[Your objective]:
Check each line of the material below for "subequations". Report how many have it, with no other words.

=== Section Start ===

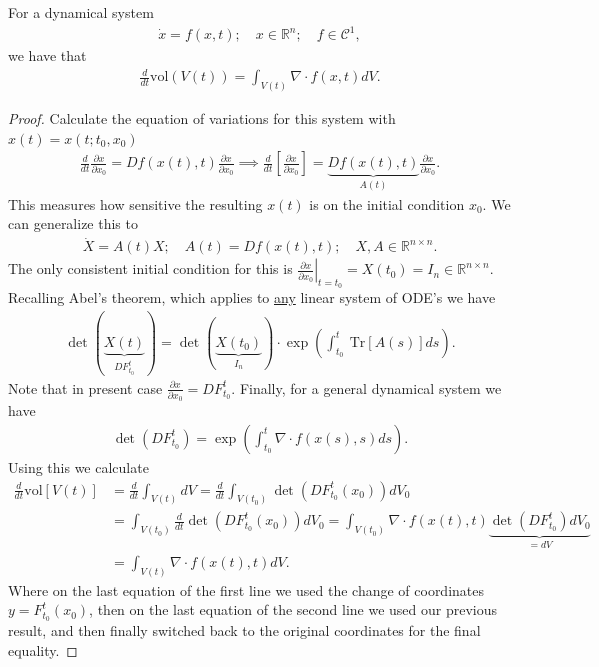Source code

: \begin{theorem}[Liouville]
	For a dynamical system
	\begin{align}
		\dot{x} = f(x,t);\quad x \in \mathbb{R}^{n};\quad f\in\mathcal{C}^{1},
	\end{align}
	we have that
	\begin{align}
		\boxed{
			\frac{d}{dt} \textrm{vol} (V(t)) = \int_{V(t)}^{} \nabla \cdot f(x,t) dV.
		}
	\end{align}
\end{theorem}
\begin{proof}
	Calculate the equation of variations for this system with $x(t) = x(t;t_0, x_0)$
	\begin{align}
		\frac{d}{dt}\frac{\partial {x}}{\partial x_0} = Df(x(t),t) \frac{\partial x}{\partial x_0} \implies \frac{d}{dt}\left[ \frac{\partial x}{\partial x_0}\right] = \underbrace{Df(x(t),t)}_{A(t)}\frac{\partial x}{\partial x_0}.
	\end{align}
	This measures how sensitive the resulting $x(t)$ is on the initial condition $x_0$. We can generalize this to 
	\begin{align}
		\dot{X} = A(t) X;\quad A(t) = Df(x(t),t);\quad X,A \in \mathbb{R}^{n\times n}.
	\end{align}
	The only consistent initial condition for this is $\left.\frac{\partial x}{\partial x_0}\right|_{t=t_0}=X(t_0) = I_{n} \in \mathbb{R}^{n\times n}$. Recalling Abel's theorem, which applies to \underline{any} linear system of ODE's we have
		\begin{align}
			\det(\underbrace{X(t)}_{DF_{t_0}^{t}}) = \det(\underbrace{X(t_0)}_{I_{n}})\cdot \exp\left(\int_{t_0}^{t} \ \textrm{Tr} [A(s)]ds\right).
		\end{align}
	Note that in present case $\frac{\partial x}{\partial x_0}=DF_{t_0}^{t}$. Finally, for a general dynamical system we have
	\begin{align}
		\det\left(DF_{t_0}^{t}\right) = \exp \left( \int_{t_0}^{t} \nabla \cdot f(x(s), s) ds \right).
	\end{align}
	Using this we calculate
\begin{subequations}
	\begin{align}
		\frac{d}{dt}  \textrm{vol}\left[V(t)\right] 
		&= \frac{d}{dt}\int_{V(t)}^{} dV 
		= \frac{d}{dt} \int_{V(t_0)}^{} \det\left(DF_{t_0}^{t}(x_0) \right) dV_0 \\
		&= \int_{V(t_0)}^{} \frac{d}{dt}\det\left(DF_{t_0}^{t}(x_0) \right) dV_0
		= \int_{V(t_0)}^{} \nabla \cdot f(x(t),t) \underbrace{\det\left(DF_{t_0}^{t}\right) dV_0}_{=dV}\\
		&= \int_{V(t)}^{} \nabla \cdot f(x(t),t) dV.
	\end{align}
\end{subequations}
Where on the last equation of the first line we used the change of coordinates $y = F_{t_0}^{t}(x_0)$, then on the last equation of the second line we used our previous result, and then finally switched back to the original coordinates for the final equality.	
\end{proof}


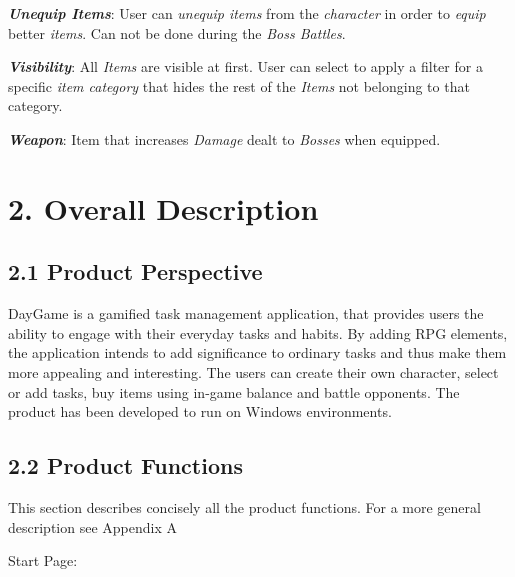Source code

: \documentclass[12pt]{report}
\renewcommand{\_}{\kern-1.5pt\textunderscore\kern-1.5pt}
\begin{document}
\textbf{\textit{\textcolor[HTML]{222222}{Unequip Items}}}\textcolor[HTML]{222222}{: User can \textit{unequip items} from the \textit{character} in order to \textit{equip} better \textit{items}. Can not be done during the\textit{ Boss Battles}. }\par

\textbf{\textit{Visibility}}: All\textit{ Items} are visible at first. User can select to apply a filter for a specific \textit{item category} that hides the rest of the \textit{Items} not belonging to that category.\par

\textbf{\textit{Weapon}}: Item that increases \textit{Damage} dealt to \textit{Bosses} when equipped.\par


\vspace{\baselineskip}

\vspace{\baselineskip}
\section*{2. Overall Description}
\subsection*{2.1 Product Perspective}
DayGame is a gamified task management application, that provides users the ability to engage with their everyday tasks and habits. By adding RPG elements, the application intends to add significance to ordinary tasks and thus make them more appealing and interesting. The users can create their own character, select or add tasks, buy items using in-game balance and battle opponents. The product has been developed to run on Windows environments. \par


\vspace{\baselineskip}
\subsection*{2.2 Product Functions }
This section describes concisely all the product functions. For a more general description see Appendix A\par


\vspace{\baselineskip}
Start Page: \par
\end{document}
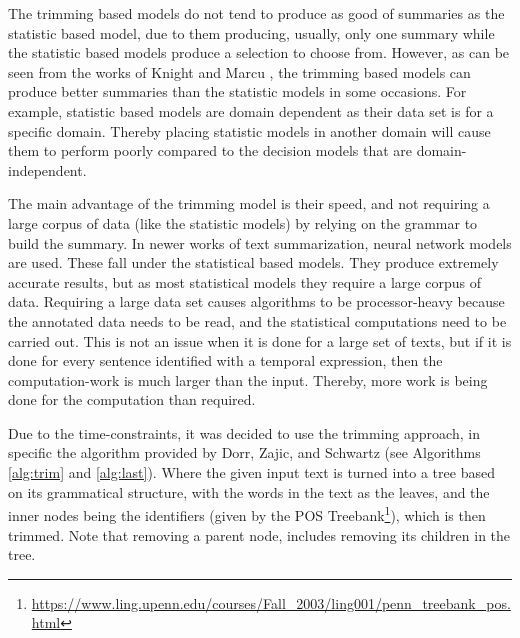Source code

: \par The trimming based models do not tend to produce as good of summaries as the statistic based model, due to them producing, usually, only one summary while the statistic based models produce a selection to choose from. However, as can be seen from the works of Knight and Marcu \cite{knightmarcu2000}, the trimming based models can produce better summaries than the statistic models in some occasions. For example, statistic based models are domain dependent as their data set is for a specific domain. Thereby placing statistic models in another domain will cause them to perform poorly compared to the decision models that are domain-independent. 
\par The main advantage of the trimming model is their speed, and not requiring a large corpus of data (like the statistic models) by relying on the grammar to build the summary. In newer works of text summarization, neural network models are used. These fall under the statistical based models. They produce extremely accurate results, but as most statistical models they require a large corpus of data. Requiring a large data set causes algorithms to be processor-heavy because the annotated data needs to be read, and the statistical computations need to be carried out. This is not an issue when it is done for a large set of texts, but if it is done for every sentence identified with a temporal expression, then the computation-work is much larger than the input. Thereby, more work is being done for the computation than required.
\par Due to the time-constraints, it was decided to use the trimming approach, in specific the algorithm provided by Dorr, Zajic, and Schwartz \cite{dorrzajicschwartz2003} (see Algorithms \ref{alg:trim} and \ref{alg:last}). Where the given input text is turned into a tree based on its grammatical structure, with the words in the text as the leaves, and the inner nodes being the identifiers (given by the POS Treebank\footnote{\url{https://www.ling.upenn.edu/courses/Fall_2003/ling001/penn_treebank_pos.html}}), which is then trimmed. Note that removing a parent node, includes removing its children in the tree. \par

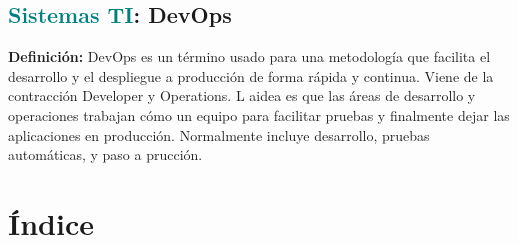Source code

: \documentclass[12pt]{article}
\begin{document}
\subsection{\textcolor{teal}{Sistemas TI}: DevOps}
\textbf{Definición:} DevOps es un término usado para una metodología que  facilita el desarrollo y el despliegue a producción de forma rápida y continua. Viene de la contracción Developer y Operations. L aidea es que las áreas de desarrollo y operaciones trabajan cómo un equipo para facilitar pruebas y finalmente dejar las aplicaciones en producción. Normalmente incluye desarrollo, pruebas automáticas, y paso a prucción.
\newpage
\section*{Índice}
\printindex
\end{document}
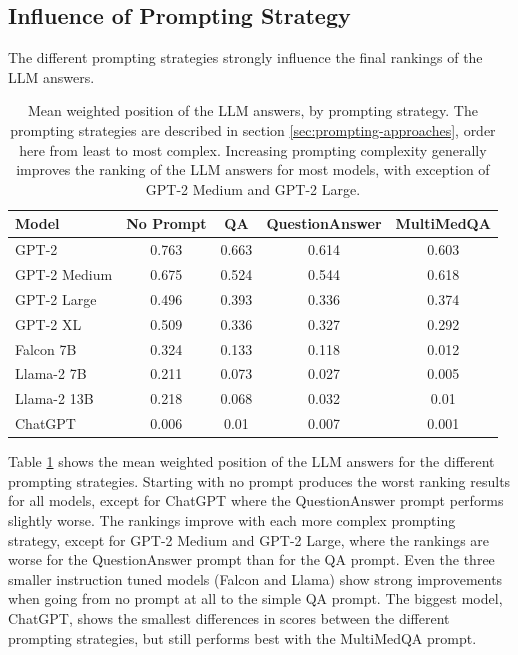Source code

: \subsection{Influence of Prompting Strategy}
The different prompting strategies strongly influence the final rankings of the LLM answers.
\begin{table}[tb]
\centering
\begin{tabular}{lcccc}
\textbf{Model}        & \textbf{No Prompt} & \textbf{QA}     & \textbf{QuestionAnswer} & \textbf{MultiMedQA} \\\hline
GPT-2        & 0.763      & 0.663 & 0.614    & 0.603      \\
GPT-2 Medium & 0.675      & 0.524 & 0.544    & 0.618      \\
GPT-2 Large  & 0.496      & 0.393 & 0.336    & 0.374      \\
GPT-2 XL     & 0.509      & 0.336 & 0.327    & 0.292      \\
Falcon 7B    & 0.324      & 0.133 & 0.118    & 0.012      \\
Llama-2 7B   & 0.211      & 0.073 & 0.027    & 0.005      \\
Llama-2 13B  & 0.218      & 0.068 & 0.032    & 0.01       \\
ChatGPT      & 0.006      & 0.01  & 0.007    & 0.001     
\end{tabular}
\caption{Mean weighted position of the LLM answers, by prompting strategy.
The prompting strategies are described in section \ref{sec:prompting-approaches}, order here from least to most complex.
Increasing prompting complexity generally improves the ranking of the LLM answers for most models, with exception of GPT-2 Medium and GPT-2 Large.
}
\label{tab:prompting_strategy}
\end{table}
Table \ref{tab:prompting_strategy} shows the mean weighted position of the LLM answers for the different prompting strategies.
Starting with no prompt produces the worst ranking results for all models, except for ChatGPT where the QuestionAnswer prompt performs slightly worse.
The rankings improve with each more complex prompting strategy, except for GPT-2 Medium and GPT-2 Large, where the rankings are worse for the QuestionAnswer prompt than for the QA prompt.
Even the three smaller instruction tuned models (Falcon and Llama) show strong improvements when going from no prompt at all to the simple QA prompt.
The biggest model, ChatGPT, shows the smallest differences in scores between the different prompting strategies, but still performs best with the MultiMedQA prompt.

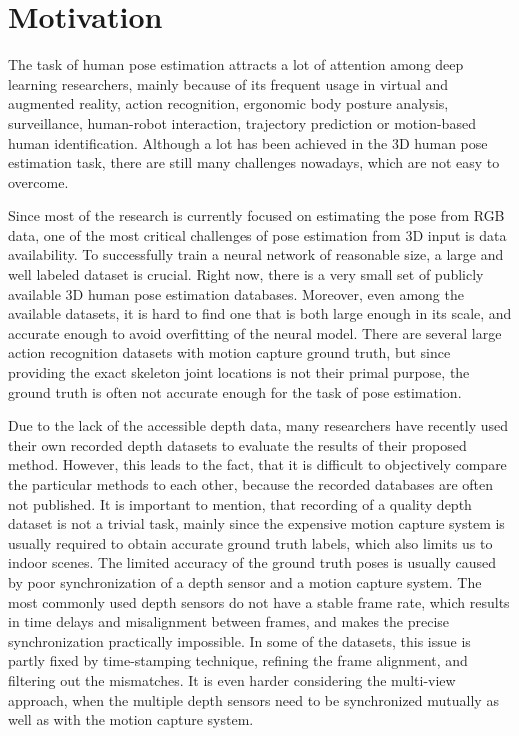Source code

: \chapter{Motivation}\label{chap:motivation}

The task of human pose estimation attracts a lot of attention among deep learning researchers, mainly because of its frequent usage in virtual and augmented reality, action recognition, ergonomic body posture analysis, surveillance, human-robot interaction, trajectory prediction or motion-based human identification. Although a lot has been achieved in the 3D human pose estimation task, there are still many challenges nowadays, which are not easy to overcome.\par
\vspace{5mm}
\noindent Since most of the research is currently focused on estimating the pose from RGB data, one of the most critical challenges of pose estimation from 3D input is data availability. To successfully train a neural network of reasonable size, a large and well labeled dataset is crucial. Right now, there is a very small set of publicly available 3D human pose estimation databases. Moreover, even among the available datasets, it is hard to find one that is both large enough in its scale, and accurate enough to avoid overfitting of the neural model. There are several large action recognition datasets with motion capture ground truth, but since providing the exact skeleton joint locations is not their primal purpose, the ground truth is often not accurate enough for the task of pose estimation.\par
\vspace{5mm}
\noindent Due to the lack of the accessible depth data, many researchers have recently used their own recorded depth datasets to evaluate the results of their proposed method. However, this leads to the fact, that it is difficult to objectively compare the particular methods to each other, because the recorded databases are often not published.
It is important to mention, that recording of a quality depth dataset is not a trivial task, mainly since the expensive motion capture system is usually required to obtain accurate ground truth labels, which also limits us to indoor scenes. The limited accuracy of the ground truth poses is usually caused by poor synchronization of a depth sensor and a motion capture system. The most commonly used depth sensors do not have a stable frame rate, which results in time delays and misalignment between frames, and makes the precise synchronization practically impossible. In some of the datasets, this issue is partly fixed by time-stamping technique, refining the frame alignment, and filtering out the mismatches. It is even harder considering the multi-view approach, when the multiple depth sensors need to be synchronized mutually as well as with the motion capture system. %
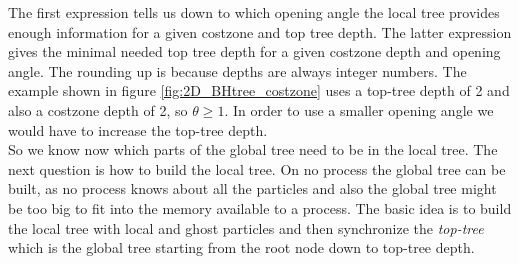 The first expression tells us down to which opening angle the local tree provides enough information for a given costzone and top tree depth. The latter expression gives the minimal needed top tree depth for a given costzone depth and opening angle. The rounding up is because depths are always integer numbers. The example shown in  figure \ref{fig:2D_BHtree_costzone} uses a top-tree depth of 2 and also a costzone depth of 2, so $\theta \ge 1$. In order to use a smaller opening angle we would have to increase the top-tree depth.\\

So we know now which parts of the global tree need to be in the local tree. The next question is how to build the local tree. On no process the global tree can be built, as no process knows about all the particles and also the global tree might be too big to fit into the memory available to a process. The basic idea is to build the local tree with local and ghost particles and then synchronize the \emph{top-tree} which is the global tree starting from the root node down to top-tree depth.
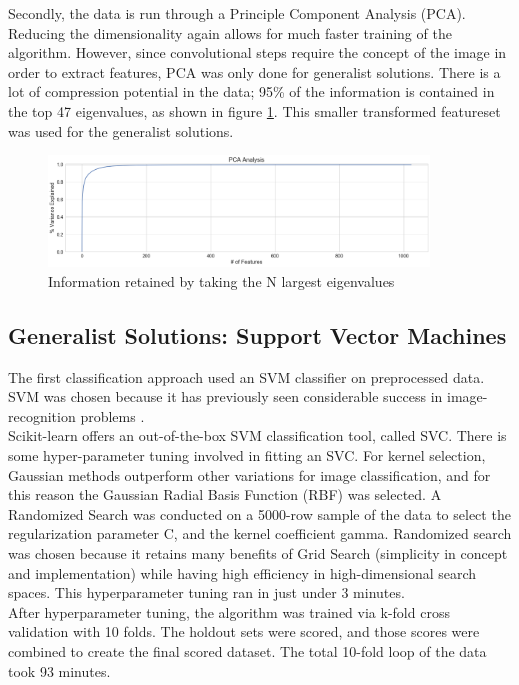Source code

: \documentclass[12pt]{article}
\begin{document}
Secondly, the data is run through a Principle Component Analysis (PCA). Reducing the dimensionality again allows for much faster training of the algorithm. However, since convolutional steps require the concept of the image in order to extract features, PCA was only done for generalist solutions. There is a lot of compression potential in the data; 95\% of the information is contained in the top 47 eigenvalues, as shown in figure \ref{fig:pca}. This smaller transformed featureset was used for the generalist solutions.\\
\begin{figure}[h]
  \caption{Information retained by taking the N largest eigenvalues}
  \label{fig:pca}
\centering
\includegraphics[width=0.9\textwidth]{images/pca_information_retention.png}
\end{figure}

\subsection{Generalist Solutions: Support Vector Machines}
The first classification approach used an SVM classifier on preprocessed data. SVM was chosen because it has previously seen considerable success in image-recognition problems \citep{svmkernels}.\\

Scikit-learn offers an out-of-the-box SVM classification tool, called SVC. There is some hyper-parameter tuning involved in fitting an SVC. For kernel selection, Gaussian methods outperform other variations for image classification\citep{svmkernels}, and for this reason the Gaussian Radial Basis Function (RBF) was selected. A Randomized Search was conducted on a 5000-row sample of the data to select the regularization parameter C, and the kernel coefficient gamma. Randomized search was chosen because it retains many benefits of Grid Search (simplicity in concept and implementation) while having high efficiency in high-dimensional search spaces. This hyperparameter tuning ran in just under 3 minutes.\\

After hyperparameter tuning, the algorithm was trained via k-fold cross validation with 10 folds. The holdout sets were scored, and those scores were combined to create the final scored dataset. The total 10-fold loop of the data took 93 minutes.\\
\end{document}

=== Section End ===

[Response to this exercise]:
2